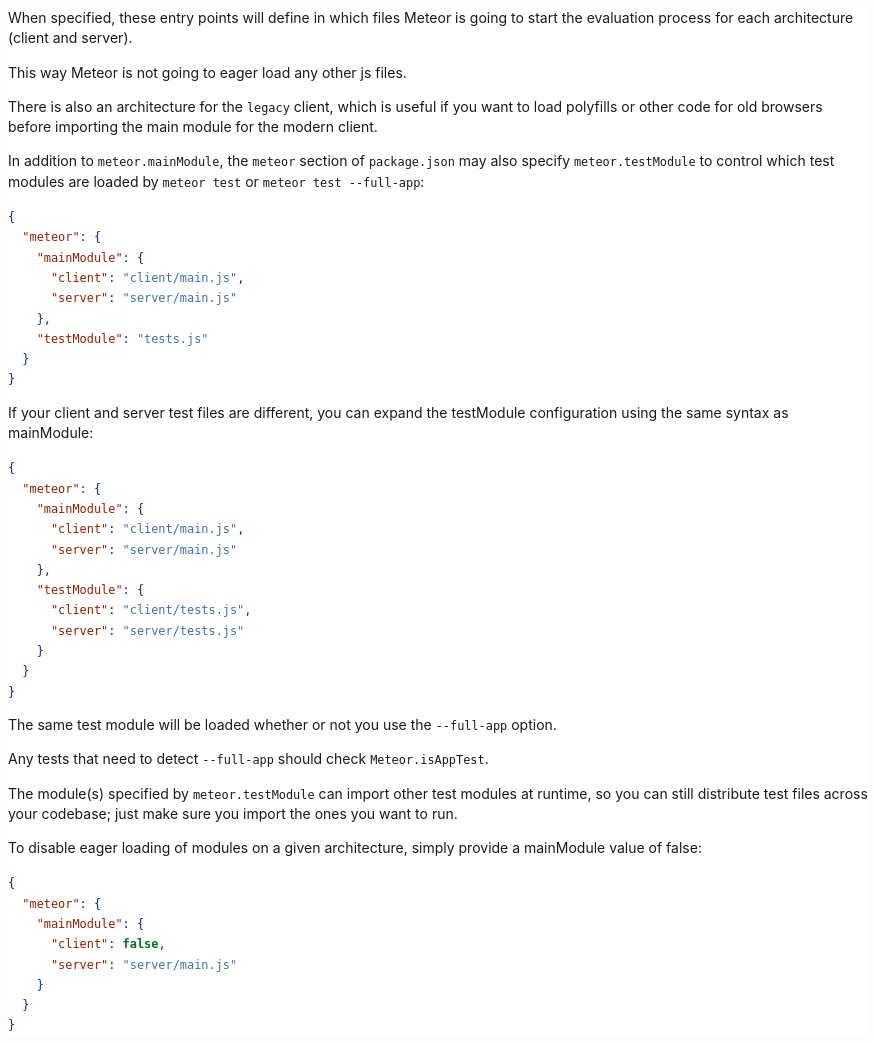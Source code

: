 When specified, these entry points will define in which files Meteor is going to start the evaluation process for each architecture (client and server).

This way Meteor is not going to eager load any other js files.

There is also an architecture for the `legacy` client, which is useful if you want to load polyfills or other code for old browsers before importing the main module for the modern client.

In addition to `meteor.mainModule`, the `meteor` section of `package.json` may also specify `meteor.testModule` to control which test modules are loaded by `meteor test` or `meteor test --full-app`:

```json
{
  "meteor": {
    "mainModule": {
      "client": "client/main.js",
      "server": "server/main.js"
    },
    "testModule": "tests.js"
  }
}
```

If your client and server test files are different, you can expand the testModule configuration using the same syntax as mainModule:

```json
{
  "meteor": {
    "mainModule": {
      "client": "client/main.js",
      "server": "server/main.js"
    },
    "testModule": {
      "client": "client/tests.js",
      "server": "server/tests.js"
    }
  }
}
```

The same test module will be loaded whether or not you use the `--full-app` option.

Any tests that need to detect `--full-app` should check `Meteor.isAppTest`.

The module(s) specified by `meteor.testModule` can import other test modules at runtime, so you can still distribute test files across your codebase; just make sure you import the ones you want to run.

To disable eager loading of modules on a given architecture, simply provide a mainModule value of false:

```json
{
  "meteor": {
    "mainModule": {
      "client": false,
      "server": "server/main.js"
    }
  }
}
```
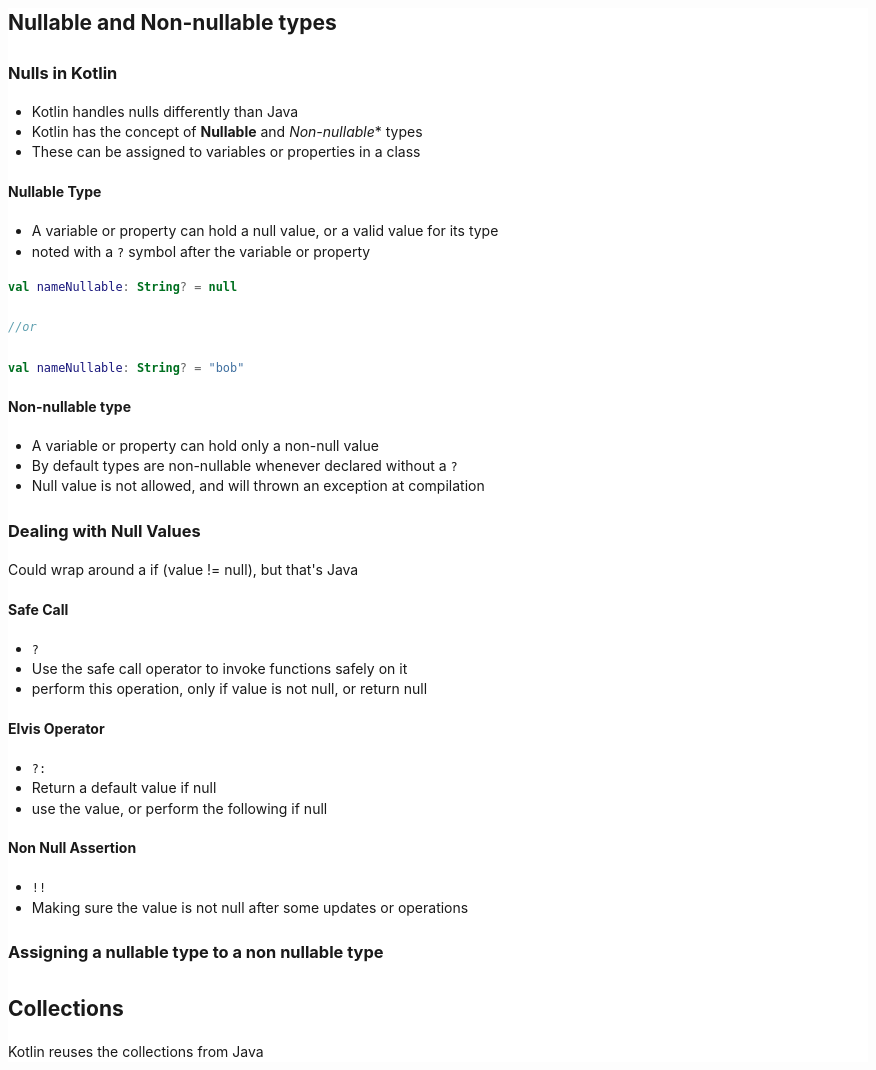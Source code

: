 ## Nullable and Non-nullable types

### Nulls in Kotlin

- Kotlin handles nulls differently than Java
- Kotlin has the concept of **Nullable** and *Non-nullable** types
- These can be assigned to variables or properties in a class

#### Nullable Type

- A variable or property can hold a null value, or a valid value for its type
- noted with a `?` symbol after the variable or property

```kotlin
val nameNullable: String? = null

//or

val nameNullable: String? = "bob"
```

#### Non-nullable type

- A variable or property can hold only a non-null value
- By default types are non-nullable whenever declared without a `?`
- Null value is not allowed, and will thrown an exception at compilation

### Dealing with Null Values

Could wrap around a if (value != null), but that's Java

#### Safe Call

- `?`
- Use the safe call operator to invoke functions safely on it
- perform this operation, only if value is not null, or return null

#### Elvis Operator

- `?:`
- Return a default value if null
- use the value, or perform the following if null


#### Non Null Assertion

- `!!`
- Making sure the value is not null after some updates or operations

### Assigning a nullable type to a non nullable type

## Collections

Kotlin reuses the collections from Java
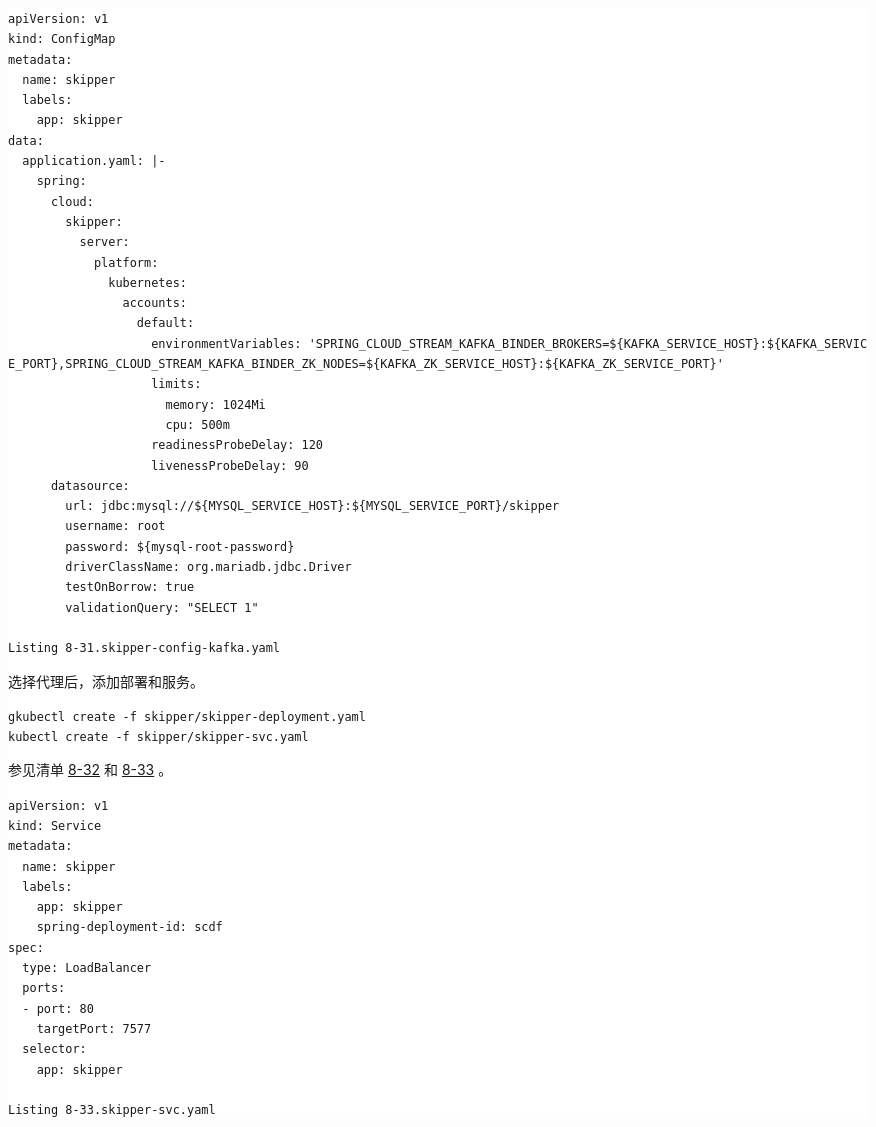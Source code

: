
 ```
apiVersion: v1
kind: ConfigMap
metadata:
  name: skipper
  labels:
    app: skipper
data:
  application.yaml: |-
    spring:
      cloud:
        skipper:
          server:
            platform:
              kubernetes:
                accounts:
                  default:
                    environmentVariables: 'SPRING_CLOUD_STREAM_KAFKA_BINDER_BROKERS=${KAFKA_SERVICE_HOST}:${KAFKA_SERVICE_PORT},SPRING_CLOUD_STREAM_KAFKA_BINDER_ZK_NODES=${KAFKA_ZK_SERVICE_HOST}:${KAFKA_ZK_SERVICE_PORT}'
                    limits:
                      memory: 1024Mi
                      cpu: 500m
                    readinessProbeDelay: 120
                    livenessProbeDelay: 90
      datasource:
        url: jdbc:mysql://${MYSQL_SERVICE_HOST}:${MYSQL_SERVICE_PORT}/skipper
        username: root
        password: ${mysql-root-password}
        driverClassName: org.mariadb.jdbc.Driver
        testOnBorrow: true
        validationQuery: "SELECT 1"

Listing 8-31.skipper-config-kafka.yaml

```

选择代理后，添加部署和服务。

```
gkubectl create -f skipper/skipper-deployment.yaml
kubectl create -f skipper/skipper-svc.yaml

```

参见清单 [8-32](#PC60) 和 [8-33](#PC61) 。

```
apiVersion: v1
kind: Service
metadata:
  name: skipper
  labels:
    app: skipper
    spring-deployment-id: scdf
spec:
  type: LoadBalancer
  ports:
  - port: 80
    targetPort: 7577
  selector:
    app: skipper

Listing 8-33.skipper-svc.yaml

```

━━━━━━━━━━

Action item
For each line above that includes "will", copy the line.

Result below
: When specified, these entry points will define in which files Meteor is going to start the evaluation process for each architecture (client and server).
The same test module will be loaded whether or not you use the `--full-app` option.
- Null value is not allowed, and will thrown an exception at compilation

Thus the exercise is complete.